Anatomy of a Chapter 13 Bankruptcy

  • Chapter 13 Bankruptcy

Anatomy of a Chapter 13 Bankruptcy

The Reorganization of debts in Chapter 13 Bankruptcy

When you file for bankruptcy under chapter 13, the debts are paid off through a repayment plan which is generally administered by a trustee appointed by the court. These debts need to be paid either in full or part (only in case where a discount is permitted). When you file for bankruptcy under chapter 13 (also known as the reorganization bankruptcy), you get the protection of three to five years during your repayment period from the bankruptcy court. Those who generally don’t qualify for chapter 7 Relief, chapter 13 is their only option, and it is, in fact, the best option for those who want to catch up on their mortgage and save their home from foreclosure.

Filing under chapter 13 gives you an advantage, you can keep all the properties including the non-exempted ones as well. However, the value of any such property must be paid through the repayment plan along with your disposable income. Not only this, you also have to submit the details of your finances to the court, the day you file for bankruptcy. The expenses and debts (also known as pre-petition debts- the ones incurred on and before the day of filing for bankruptcy) will be administered with your bankruptcy case.

What happens to different debts and properties in Chapter 13 Bankruptcy?

  • Car and Car Loan

Filing under chapter 13, not only helps safeguard your car but also helps in reducing the principal balance as well as the interest rates (if so permitted by the bankruptcy court). However, you need to pay off your car loan through the repayment plan.

  • Tax Debts

Certain tax debts (IRS Tax lien) may get discharged while others must be paid in full (Priority Debts) through the repayment plan.

  • Medical Bills

Medical debts must be repaid under the protection of the repayment plan.

  • Car Lease

The fate of your car lease in a Chapter 13 bankruptcy lies in the hands of the trustee (He can accept or reject it) and also whether you are falling back on your payments or not.

  • Priority, Secured and Unsecured Debts

Priority debts need to be paid first and in full. The secured debts (secured by a property) and unsecured debts (not secured by a property) must be paid through the repayment plan.

Through the repayment plan you will have to pay, a set amount of money every month to the trustee. If you will not make the payments on time, your case may be dismissed by the court. That’s why you must devise an affordable repayment plan only.

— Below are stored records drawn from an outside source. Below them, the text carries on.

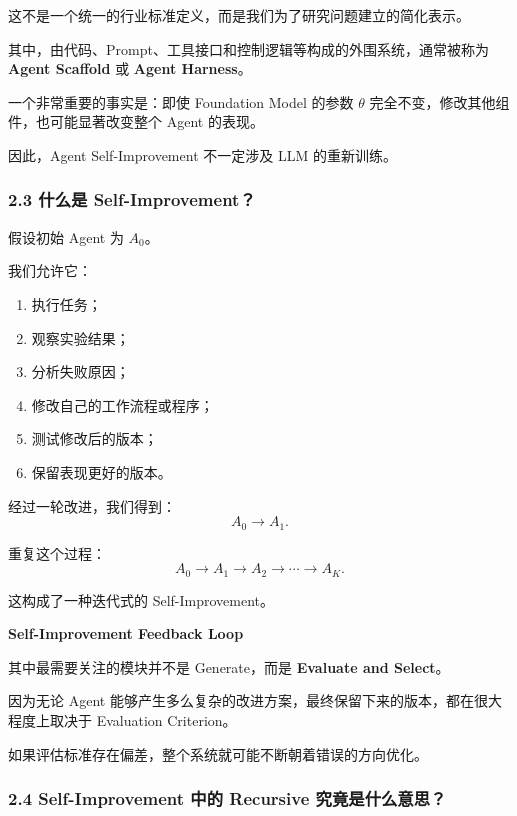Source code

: 这不是一个统一的行业标准定义，而是我们为了研究问题建立的简化表示。

其中，由代码、Prompt、工具接口和控制逻辑等构成的外围系统，通常被称为 \textbf{Agent Scaffold} 或 \textbf{Agent Harness}。

一个非常重要的事实是：即使 Foundation Model 的参数 \(\theta\) 完全不变，修改其他组件，也可能显著改变整个 Agent 的表现。

因此，Agent Self-Improvement 不一定涉及 LLM 的重新训练。

\hypertarget{part-1-03-0001-ux4ec0ux4e48ux662f-self-improvement}{%
\subsubsection{2.3 什么是 Self-Improvement？}\label{part-1-03-0001-ux4ec0ux4e48ux662f-self-improvement}}

假设初始 Agent 为 \(A_0\)。

我们允许它：

\begin{enumerate}
\def\labelenumi{\arabic{enumi}.}
\tightlist
\item
  执行任务；
\item
  观察实验结果；
\item
  分析失败原因；
\item
  修改自己的工作流程或程序；
\item
  测试修改后的版本；
\item
  保留表现更好的版本。
\end{enumerate}

经过一轮改进，我们得到：
\[A_0\longrightarrow A_1.\]

重复这个过程：
\[A_0\longrightarrow A_1
\longrightarrow A_2
\longrightarrow\cdots
\longrightarrow A_K.\]

这构成了一种迭代式的 Self-Improvement。

\textbf{Self-Improvement Feedback Loop}


其中最需要关注的模块并不是 Generate，而是 \textbf{Evaluate and Select}。

因为无论 Agent 能够产生多么复杂的改进方案，最终保留下来的版本，都在很大程度上取决于 Evaluation Criterion。

如果评估标准存在偏差，整个系统就可能不断朝着错误的方向优化。

\hypertarget{part-1-03-0001-self-improvement-ux4e2dux7684-recursive-ux7a76ux7adfux662fux4ec0ux4e48ux610fux601d}{%
\subsubsection{2.4 Self-Improvement 中的 Recursive 究竟是什么意思？}\label{part-1-03-0001-self-improvement-ux4e2dux7684-recursive-ux7a76ux7adfux662fux4ec0ux4e48ux610fux601d}}

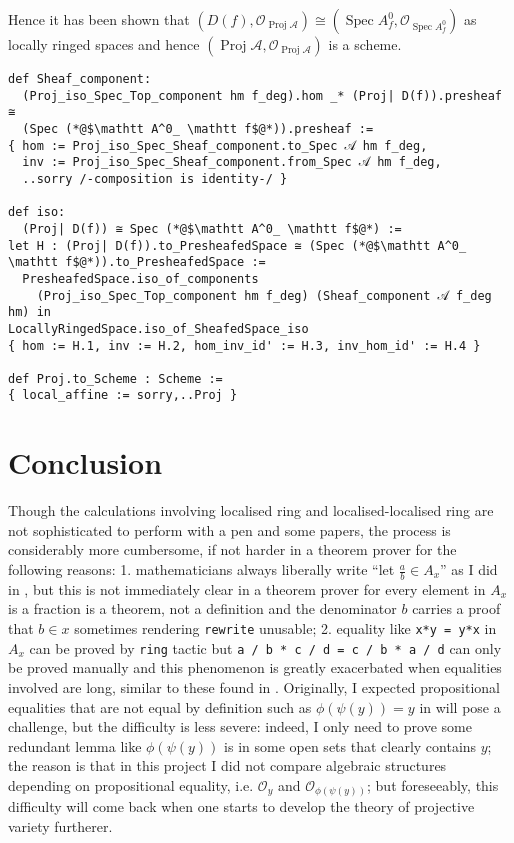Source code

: \documentclass[a4paper,UKenglish,cleveref, autoref, thm-restate]{lipics-v2021}
\begin{document}
Hence it has been shown that $(D(f), \mathcal{O}_{\operatorname{Proj}\mathcal A})\cong (\operatorname{Spec}A^0_f, \mathcal{O}_{\operatorname{Spec}A^0_f})$ as locally ringed spaces and hence $(\operatorname{Proj}\mathcal A, \mathcal{O}_{\operatorname{Proj}\mathcal A})$ is a scheme.
\begin{lstlisting}
def Sheaf_component:
  (Proj_iso_Spec_Top_component hm f_deg).hom _* (Proj| D(f)).presheaf ≅
  (Spec (*@$\mathtt A^0_ \mathtt f$@*)).presheaf :=
{ hom := Proj_iso_Spec_Sheaf_component.to_Spec 𝒜 hm f_deg,
  inv := Proj_iso_Spec_Sheaf_component.from_Spec 𝒜 hm f_deg,
  ..sorry /-composition is identity-/ }

def iso:
  (Proj| D(f)) ≅ Spec (*@$\mathtt A^0_ \mathtt f$@*) :=
let H : (Proj| D(f)).to_PresheafedSpace ≅ (Spec (*@$\mathtt A^0_ \mathtt f$@*)).to_PresheafedSpace :=
  PresheafedSpace.iso_of_components
    (Proj_iso_Spec_Top_component hm f_deg) (Sheaf_component 𝒜 f_deg hm) in
LocallyRingedSpace.iso_of_SheafedSpace_iso
{ hom := H.1, inv := H.2, hom_inv_id' := H.3, inv_hom_id' := H.4 }

def Proj.to_Scheme : Scheme :=
{ local_affine := sorry,..Proj }
\end{lstlisting}

\section{Conclusion} 
Though the calculations involving localised ring and localised-localised ring are not sophisticated to perform with a pen and some papers, the process is considerably more cumbersome, if not harder in a theorem prover for the following reasons: 1. mathematicians always liberally write ``let $\frac a b\in A_x$'' as I did in , but this is not immediately clear in a theorem prover for every element in $A_x$ is a fraction is a theorem, not a definition and the denominator $b$ carries a proof that $b\in x$ sometimes rendering \lstinline{rewrite} unusable; 2. equality like \lstinline{x*y = y*x} in $A_x$ can be proved by \lstinline{ring} tactic but \lstinline{a / b * c / d = c / b * a / d} can only be proved manually and this phenomenon is greatly exacerbated when equalities involved are long, similar to these found in . Originally, I expected propositional equalities that are not equal by definition such as $\phi(\psi(y)) = y$ in  will pose a challenge, but the difficulty is less severe: indeed, I only need to prove some redundant lemma like $\phi(\psi(y))$ is in some open sets that clearly contains $y$; the reason is that in this project I did not compare algebraic structures depending on propositional equality, i.e. $\mathcal{O}_{y}$ and $\mathcal{O}_{\phi(\psi(y))}$; but foreseeably, this difficulty will come back when one starts to develop the theory of projective variety furtherer.
\end{document}
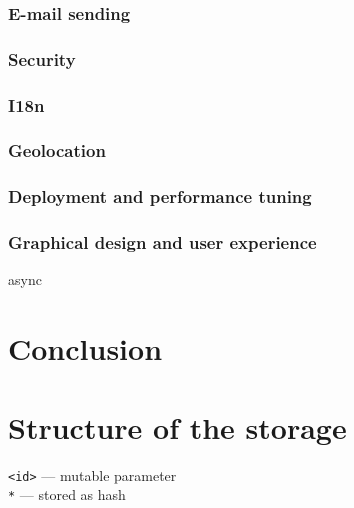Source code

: \documentclass[12pt,oneside]{fithesis}
\begin{document}
	\subsection{E-mail sending}
	\label{section:email}
	\subsection{Security}
	\subsection{I18n}
	\subsection{Geolocation}
	\label{section:geo}
	\subsection{Deployment and performance tuning}
	\subsection{Graphical design and user experience}
	async
\chapter{Conclusion}

\appendix
\chapter{Structure of the storage}
\label{appendix:scheme}
\texttt{<id>} --- mutable parameter\\
\texttt{*} --- stored as hash
\inputminted[fontsize=\footnotesize]{yaml}{scheme.txt}


\end{document}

More information about Chapter 13 Bankruptcy

  • A Chapter 13 bankruptcy will potentially affect your cosigner if you have a debt with him or her.
  • A Chapter 13 bankruptcy will fix your credit score which will further help in obtaining better rates of interest and loans.
  • If you lose your job during the repayment period, you can file a petition for a hardship discharge or a modification with the bankruptcy court.
  • A cram down can be used in this bankruptcy to legally decrease the balance owed on a secured loan with respect to the real value of the collateral. This is possible only when the value of the property is less than the amount owed on the secured loan.
  • Chapter 7 bankruptcy is usually a better option for small business owners. But in certain circumstances, Chapter 13 is more beneficial.